TO DO = Exclude the images, then return every line below exactly as written.

[[ DATA TO USE open ]]

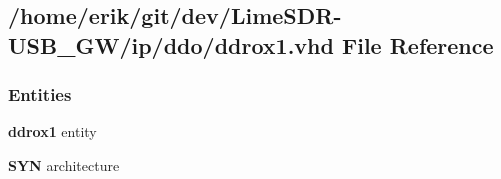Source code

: \subsection{/home/erik/git/dev/\+Lime\+S\+D\+R-\/\+U\+S\+B\+\_\+\+G\+W/ip/ddo/ddrox1.vhd File Reference}
\label{ddrox1_8vhd}
\subsubsection*{Entities}
\begin{DoxyCompactItemize}
\item 
{\bf ddrox1} entity
\item 
{\bf S\+YN} architecture
\end{DoxyCompactItemize}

[[ DATA TO USE closed ]]

RESULT OF THIS TASK =
Source code

: \subsection{/home/erik/git/dev/\+Lime\+S\+D\+R-\/\+U\+S\+B\+\_\+\+G\+W/ip/ddo/ddrox1.vhd File Reference}
\label{ddrox1_8vhd}
\subsubsection*{Entities}
\begin{DoxyCompactItemize}
\item 
{\bf ddrox1} entity
\item 
{\bf S\+YN} architecture
\end{DoxyCompactItemize}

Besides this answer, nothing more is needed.